Rod Review - TFO Deer Creek Switch 8110-4

First off I will answer the question, What is a switch rod? "Switch Rods" are multi-task fly rods designed to allow a variety of both one handed and two handed casting options.

Temple Fork Outfitters - Deer Creek Series Switch Rod. This switch rod has a simple design by Bob Meiser and Mike Kinney. The rod is rated as an 8wt and for 400-600 grains and is 11 feet in length.  It's a deep cobalt blue blank with blue & copper wraps.  The handle is spot on in length for the 11' rod and looks great too.  The rod is light and a pleasure to cast all day long.

I have mine loaded with a 600 Rio Skagit cut back to 24' (brings down to about 535 grains).  Using 10' tips of T-8 up to T-14.  If you keep your stroke really tight, this setup will sing.  For Dryline swinging, I use a Delta Spey 7/8 which casts really nice, you just need to find the right loading point for your casting stroke on the head, for me a few into the head is perfect.

The price point of this rod is $349.95 and accompanied by the "No Fault" warranty, in my book it’s as good as gold, trust me I know.  I broke the tip off in the truck door, sent the rod back with $25 on a Thursday and had it back in 5 working days.
TFO Line Recommendations:

Scandi: Rio AFS 7/8
Skagit: Airflo Skagit Compact 450/480 & Tips to +-130 grains
Short belly Spey: Delta 6/7

This is a great rod for the Salmon River, it's short enough to sneak into small spots when the river is crowded and swing thru pockets, yet powerfull enough to make a 80' cast if needed.

Friday, July 23, 2010

Skagit Master Forum

Ed, Scott, Mike and crew from the Skagit Master have added a forum along with a blog to the Skagit Master site, Check it out and get your Skagit fix.

Wednesday, July 14, 2010

Managing Running Line - Simple Tips

When using Skagit spey lines – short, heavy heads connected to a running line of one type or another – casting far means stripping off and managing 40' - 70' of running line.

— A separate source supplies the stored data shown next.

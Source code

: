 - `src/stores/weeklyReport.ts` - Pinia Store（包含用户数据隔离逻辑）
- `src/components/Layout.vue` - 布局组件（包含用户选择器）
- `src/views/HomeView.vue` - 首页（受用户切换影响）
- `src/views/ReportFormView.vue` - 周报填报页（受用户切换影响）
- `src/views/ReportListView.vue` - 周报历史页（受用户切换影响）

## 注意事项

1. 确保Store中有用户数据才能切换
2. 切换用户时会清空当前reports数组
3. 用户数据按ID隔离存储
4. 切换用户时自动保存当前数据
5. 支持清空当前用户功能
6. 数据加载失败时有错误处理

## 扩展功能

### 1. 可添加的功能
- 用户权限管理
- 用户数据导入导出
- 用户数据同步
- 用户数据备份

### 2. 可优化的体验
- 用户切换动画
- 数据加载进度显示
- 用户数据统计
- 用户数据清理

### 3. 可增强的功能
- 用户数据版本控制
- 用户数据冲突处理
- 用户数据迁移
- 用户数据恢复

Managing your running line well helps prevent tangles and allows for easier long casts. Here are a few tips to help with tangle-free and long casts. 

Make Loops in Descending Size - When making long casts you need to be able to hold multiple loops on line - you wont be able to cast far with 45' of line in a downstream loop in the current. On a cast that shoots 7 strips of line, count 4 strips, hold a loop, count 3 strips, hold a loop, and then make a cast. Holding a couple of the same length is OK, but for some reason that our brains are too small to figure out, loops of the same size tend to tangle.

Mono Running lines - Berkley 25lb - 40lb mono works very well, but the downside it is very slippery when wet. Try pinching the mono running line under your thumb on the top of the cork instead of under with your fingers, I found this works great (thanks Ed).  On the Salmon River during those guide freezing days mono running line saves the day when stripping in line all day.

Thursday, July 1, 2010

Well, we've been blessed with water....LOTS of it. Here's a shot of the Altmar bridge. Discharge hit 4500cfs, enough water to cause change throughout the river. Especially in gravel areas. Hopefully we see some monster log jams this fall because of it! The Salmon doesn't have enough fishy log jams anyways!